The control unit 21 of the edge device 2 functions as the transmission means 211, the switching means 212, and the execution means 213 by reading and executing the program stored in the storage unit 22.

When the communication unit 23 communicates with any of the providing devices 1 via the communication line 3 in the edge device 2, the transmitting means 211 transmits a request for establishing a communication path between itself and the providing device 1. .. At this time, the transmitting means 211 may request communication with, for example, a specific providing device 1, but requests communication from the providing device 1 that satisfies the condition among the providing devices 1 belonging to the providing device group C. You may.

In the communication line 3, a plurality of routers 31 and access points 32 establish a communication path in response to this request and start communication between any one of the providing devices 1 and the edge device 2.

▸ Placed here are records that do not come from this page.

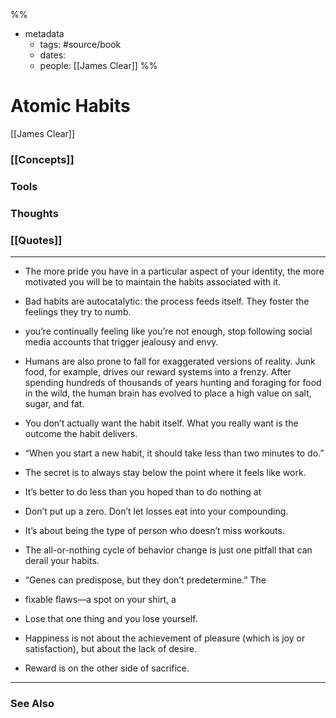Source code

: %%
- metadata
	- tags: #source/book
	- dates: 
	- people: [[James Clear]]
%%

# Atomic Habits
[[James Clear]]

### [[Concepts]]

### Tools

### Thoughts

### [[Quotes]]
---

- The more pride you have in a particular aspect of your identity, the more motivated you will be to maintain the habits associated with it.

- Bad habits are autocatalytic: the process feeds itself. They foster the feelings they try to numb.

- you’re continually feeling like you’re not enough, stop following social media accounts that trigger jealousy and envy.

- Humans are also prone to fall for exaggerated versions of reality. Junk food, for example, drives our reward systems into a frenzy. After spending hundreds of thousands of years hunting and foraging for food in the wild, the human brain has evolved to place a high value on salt, sugar, and fat.

- You don’t actually want the habit itself. What you really want is the outcome the habit delivers.

- “When you start a new habit, it should take less than two minutes to do.”

- The secret is to always stay below the point where it feels like work.

- It’s better to do less than you hoped than to do nothing at

- Don’t put up a zero. Don’t let losses eat into your compounding.

- It’s about being the type of person who doesn’t miss workouts.

- The all-or-nothing cycle of behavior change is just one pitfall that can derail your habits.

- “Genes can predispose, but they don’t predetermine.” The

- fixable flaws—a spot on your shirt, a

- Lose that one thing and you lose yourself.

- Happiness is not about the achievement of pleasure (which is joy or satisfaction), but about the lack of desire.

- Reward is on the other side of sacrifice.


----
### See Also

When the communication path with the edge device 2 is established, the acquisition means 111 acquires the communication path information indicating the communication path in the providing device 1 and delivers it to the specific means 112.

The identification means 112 identifies the machine-learned model according to the communication path as indicated by the communication path information acquired by the acquisition means 111.

The identification means 112 identifies the communication path indicated by the communication path information, and refers to the communication path DB 122 to specify the machine-learned model associated with the communication path. That is, the identification means 112 identifies the machine-learned model according to the communication path established by the providing device 1 with the edge device 2.

The providing means 113 reads the machine-learned model specified by the specifying means 112 from the model DB 121 and provides it to the edge device 2.

The provision of the machine-learned model by the providing means 113 may be a so-called push-type provision in which the machine-learned model is transmitted from the providing device 1 to the edge device 2, or may be provided to the edge device 2. It may be a so-called pull-type offer that allows access to obtain a machine-learned model.

In short, as shown in FIG. 6, the specifying means 112 and the providing means 113 serve as the control means 110 that controls the edge device 2 to acquire the machine-learned model associated with the communication path information of the edge device 2. It just works.

Further, when the machine-learned model specified by the specific means 112 is stored in a database other than the model DB 121, the providing means 113 acquires the above-mentioned machine-learned model from the database and provides the providing device. It may be provided to the edge device 2 that has sent the communication path information to 1. In this case, the specific means 112 uses machine learning stored in a database capable of connecting the machine-learned model associated with the communication path information between the providing device 1 and the edge device 2 via the communication line 3. You can specify it from the completed models.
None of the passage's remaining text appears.